Borges acerca de Shakespeare

Que Borges é daqueles espíritos com um acervo cultural enorme – e muito especialmente na seara literária –, ninguém há de discutir. E quanto discorre sobre a matéria, especificamente em suas palestras – cada vez mais frequentes já próximo ao desenlace de sua vida, haja vista que perdeu a visão aos poucos –, ou em entrevistas, são notórias e recorrentes, especificamente, as alusões à literatura inglesa, objeto de um curso que ministrou em 1966, na Universidade de Buenos Aires, e que, por obra de colaboradores, virou o livro que hoje temos já traduzido para o português “Curso de Literatura Inglesa”, editado pela WMF Martins Fontes e vertido por Eduardo Brandão.

E para expressar como Borges avaliava as criações de Shakespeare, um dos expoentes maiores – ou seria o maior deles?! – das letras em língua inglesa, extraímos excerto da entrevista que o argentino concedeu a Ronald Christ, em julho de 1966, e publicada no renomado magazine “Paris Review”, cujo inteiro teor pode ser consultado, no original, no seguinte endereço eletrônico.

Ronald Christ: o entrevistador

“Penso em Johnson como um escritor mais inglês do que Shakespeare. Porque, se há uma coisa típica dos ingleses, é o cultivo dos subentendidos.

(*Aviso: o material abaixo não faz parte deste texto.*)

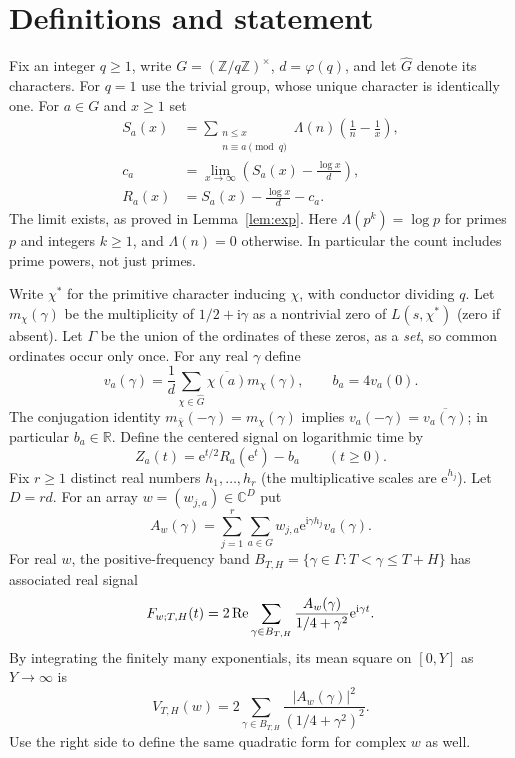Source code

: \documentclass[11pt]{article}
\theoremstyle{remark}\newtheorem{remark}[theorem]{Remark}
\newcommand{\R}{\mathbb R}\newcommand{\C}{\mathbb C}\newcommand{\N}{\mathbb N}
\newcommand{\ii}{\mathrm i}\newcommand{\e}{\mathrm e}\newcommand{\ph}{\varphi}
\begin{document}
\section{Definitions and statement}
Fix an integer $q\ge1$, write $G=(\mathbb Z/q\mathbb Z)^\times$, $d=\ph(q)$, and let $\widehat G$ denote its characters. For $q=1$ use the trivial group, whose unique character is identically one. For $a\in G$ and $x\ge1$ set
\begin{align*}
 S_a(x)&=\sum_{\substack{n\le x\\ n\equiv a\pmod q}}\Lambda(n)\left(\frac1n-\frac1x\right),\\
 c_a&=\lim_{x\to\infty}\left(S_a(x)-\frac{\log x}{d}\right),\\
 R_a(x)&=S_a(x)-\frac{\log x}{d}-c_a .
\end{align*}
The limit exists, as proved in Lemma~\ref{lem:exp}. Here $\Lambda(p^k)=\log p$ for primes $p$ and integers $k\ge1$, and $\Lambda(n)=0$ otherwise. In particular the count includes prime powers, not just primes.

Write $\chi^*$ for the primitive character inducing $\chi$, with conductor dividing $q$. Let $m_\chi(\gamma)$ be the multiplicity of $1/2+\ii\gamma$ as a nontrivial zero of $L(s,\chi^*)$ (zero if absent). Let $\Gamma$ be the union of the ordinates of these zeros, as a \emph{set}, so common ordinates occur only once. For any real $\gamma$ define
\[
 v_a(\gamma)=\frac1d\sum_{\chi\in\widehat G}\overline{\chi(a)}m_\chi(\gamma),\qquad b_a=4v_a(0).
\]
The conjugation identity $m_{\bar\chi}(-\gamma)=m_\chi(\gamma)$ implies $v_a(-\gamma)=\overline{v_a(\gamma)}$; in particular $b_a\in\R$. Define the centered signal on logarithmic time by
\[
 Z_a(t)=\e^{t/2}R_a(\e^t)-b_a\qquad(t\ge0).
\]
Fix $r\ge1$ distinct real numbers $h_1,\ldots,h_r$ (the multiplicative scales are $\e^{h_j}$). Let $D=rd$. For an array $w=(w_{j,a})\in\C^D$ put
\[
 A_w(\gamma)=\sum_{j=1}^r\sum_{a\in G} w_{j,a}\e^{\ii\gamma h_j}v_a(\gamma).
\]
For real $w$, the positive-frequency band $B_{T,H}=\{\gamma\in\Gamma:T<\gamma\le T+H\}$ has associated real signal
\[
 F_{w;T,H}(t)=2\Rea\sum_{\gamma\in B_{T,H}}
 \frac{A_w(\gamma)}{1/4+\gamma^2}\e^{\ii\gamma t}.
\]
By integrating the finitely many exponentials, its mean square on $[0,Y]$ as $Y\to\infty$ is
\begin{equation}\label{eq:energy}
 V_{T,H}(w)=2\sum_{\gamma\in B_{T,H}}\frac{|A_w(\gamma)|^2}{(1/4+\gamma^2)^2}.
\end{equation}
Use the right side to define the same quadratic form for complex $w$ as well.
\end{document}
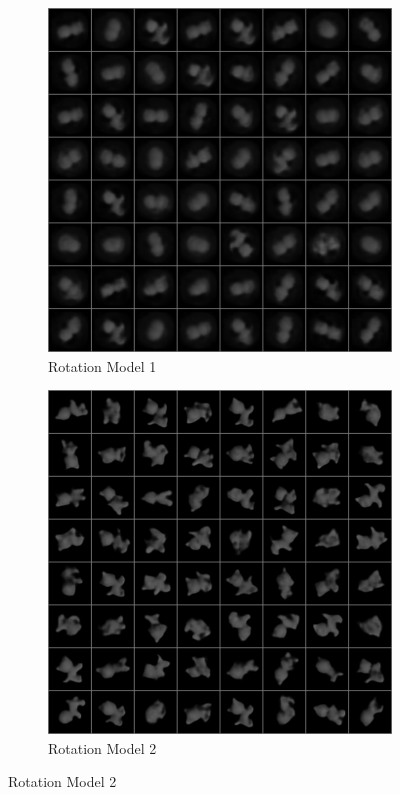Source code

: \documentclass[10pt,a4paper]{article}
\begin{document}
\begin{figure}[!ht]
\begin{subfigure}{0.3\textwidth}
	\includegraphics[width=\textwidth] {cat_4_output0.png}
	\caption{Rotation Model 1}
	\label{cat_rrec}
\end{subfigure}
\begin{subfigure}{0.3\textwidth}
	\centering
	\includegraphics[width=\textwidth] {cat_64_output0.png}
	\caption{Rotation Model 2}
	\label{cat_rrec2}
\end{subfigure}


\end{figure}
\end{document}
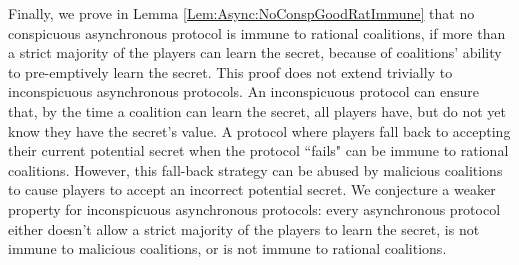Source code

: \documentclass{dalcsthesis}
\begin{document}
Finally, we prove in Lemma \ref{Lem:Async:NoConspGoodRatImmune} that no conspicuous asynchronous protocol is immune to rational coalitions, if more than a strict majority of the players can learn the secret, because of coalitions' ability to pre-emptively learn the secret. This proof does not extend trivially to inconspicuous asynchronous protocols. An inconspicuous protocol can ensure that, by the time a coalition can learn the secret, all players have, but do not yet know they have the secret's value. A protocol where players fall back to accepting their current potential secret when the protocol ``fails" can be immune to rational coalitions. However, this fall-back strategy can be abused by malicious coalitions to cause players to accept an incorrect potential secret. We conjecture a weaker property for inconspicuous asynchronous protocols: every asynchronous protocol either doesn't allow a strict majority of the players to learn the secret, is not immune to malicious coalitions, or is not immune to rational coalitions.
\end{document}
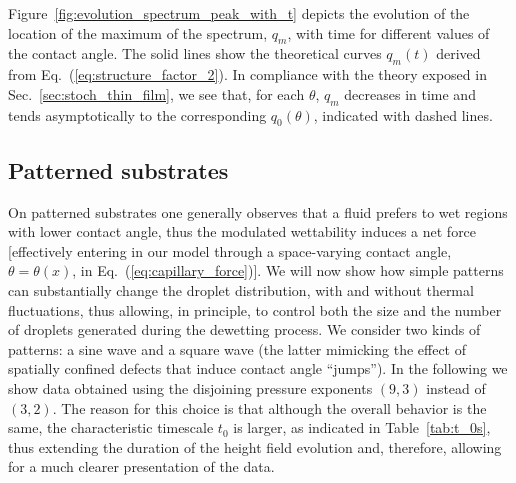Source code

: Figure~\ref{fig:evolution_spectrum_peak_with_t} depicts the evolution of the location of the maximum of the spectrum, $q_m$, with time for different values of the contact angle.
The solid lines show the theoretical curves $q_m(t)$ derived from Eq.~(\ref{eq:structure_factor_2}).
In compliance with the theory exposed in Sec.~\ref{sec:stoch_thin_film}, we see that, for each $\theta$, $q_m$ decreases in time and tends asymptotically to the corresponding $q_0(\theta)$, indicated with dashed lines.

\subsection{Patterned substrates}\label{subsec:patterned_substrates}
On patterned substrates one generally observes that a fluid prefers to wet regions with lower contact angle, thus the modulated wettability induces a net force [effectively entering in our model through a space-varying contact angle, $\theta=\theta(x)$, in Eq.~(\ref{eq:capillary_force})].
We will now show how simple patterns can substantially change the droplet distribution, with and without thermal fluctuations, thus allowing, in principle, to control both the size and the number of droplets generated during the dewetting process.
We consider two kinds of patterns: a sine wave and a square wave (the latter mimicking the effect of spatially confined defects that induce contact angle ``jumps'').
In the following we show data obtained using the disjoining pressure exponents $(9,3)$ instead of $(3,2)$.
The reason for this choice is that although the overall behavior is the same, the characteristic timescale $t_0$ is larger, as indicated in Table~\ref{tab:t_0s}, thus extending the duration of the height field evolution and, therefore, allowing for a much clearer presentation of the data.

Bem, no caso de Shakespeare, não há subentendidos. Pelo contrário, ele está ‘empilhando as agonias’ (*), como diz o americano, acho eu. Creio que Johnson, que escreveu num tipo de inglês latino, e Wordsworth, que escreveu mais com palavras saxônicas, e há um terceiro escritor cujo nome agora não me ocorre – bem – digamos que Johnson, Wordsworth e também Kipling, acho que eles são muito mais tipicamente ingleses do que Shakespeare. Não sei por que, mas sempre sinto algo de italiano, algo de judaico em Shakespeare, e talvez os ingleses o admirem tanto por isso mesmo, por ser tão diferente deles” (BORGES, 2011, p. 159-160).

Ronald Christ afirma, então, que Shakespeare era bombástico, a provável razão de os franceses o desprezarem tanto. Borges ratifica tal impressão, e complementa:

“Mesmo numa frase famosa como as últimas palavras de Hamlet, acho eu, ‘The rest is silence’ [‘O resto é silêncio’]. Há algo de falso aí; ela foi feita para impressionar. Não acho que ninguém diria nada parecido” (BORGES, 2011, p. 161).

E mais à frente:

“‘Qual o problema’ é o oposto de ‘O resto é silêncio’. Pelo menos para mim, ‘O resto é silêncio’ tem um toque de vazio. Você sente que Shakespeare está pensando: Bem, agora o príncipe Hamlet da Dinamarca está morrendo; ele tem que dizer algo impressionante. Então ele aplica essa frase, ‘O resto é silêncio’. Ora, isso pode ser impressionante, mas não é verdade! Ele estava empenhado na sua tarefa de poeta, mas sem pensar no personagem real, Hamlet, o dinamarquês” (BORGES, 2011, p. 161).

Borges: o entrevistado

Tal como imagino, as palavras de Borges expressam suas dúvidas quanto à real capacidade de o bardo qualificar melhor os personagens de suas peças, restando no fundo de todos os seus textos, plasmada para a eternidade, a sua extraordinária aptidão para criar imagens e frases contundentes, que fazem a delícia dos que se encantam com o primor das sentenças perfeitas, mas que dão margem a adversativas para os que atentam, antes de tudo, para a qualidade da história e a sua verossimilhança.

J.A.R. – H.C.

Nota:

(*) O tradutor da entrevista para o português observa em uma nota de rodapé: “Empilhando as agonias, da expressão em inglês ‘to pile on the agony’, que significa algo como ‘dramatizar’, tentar atrair a empatia dos outros fazendo seus problemas parecerem piores do que são” (BORGES, 2011, p. 160).

Referência:

BORGES, Jorge Luis. A arte da ficção 39. In: AUDEN, W. H. et al. As entrevistas da Paris Review. v. 1. Tradução de Christian Schwartz e Sérgio Alcides. São Paulo: Companhia das Letras, 2011. p. 120-176.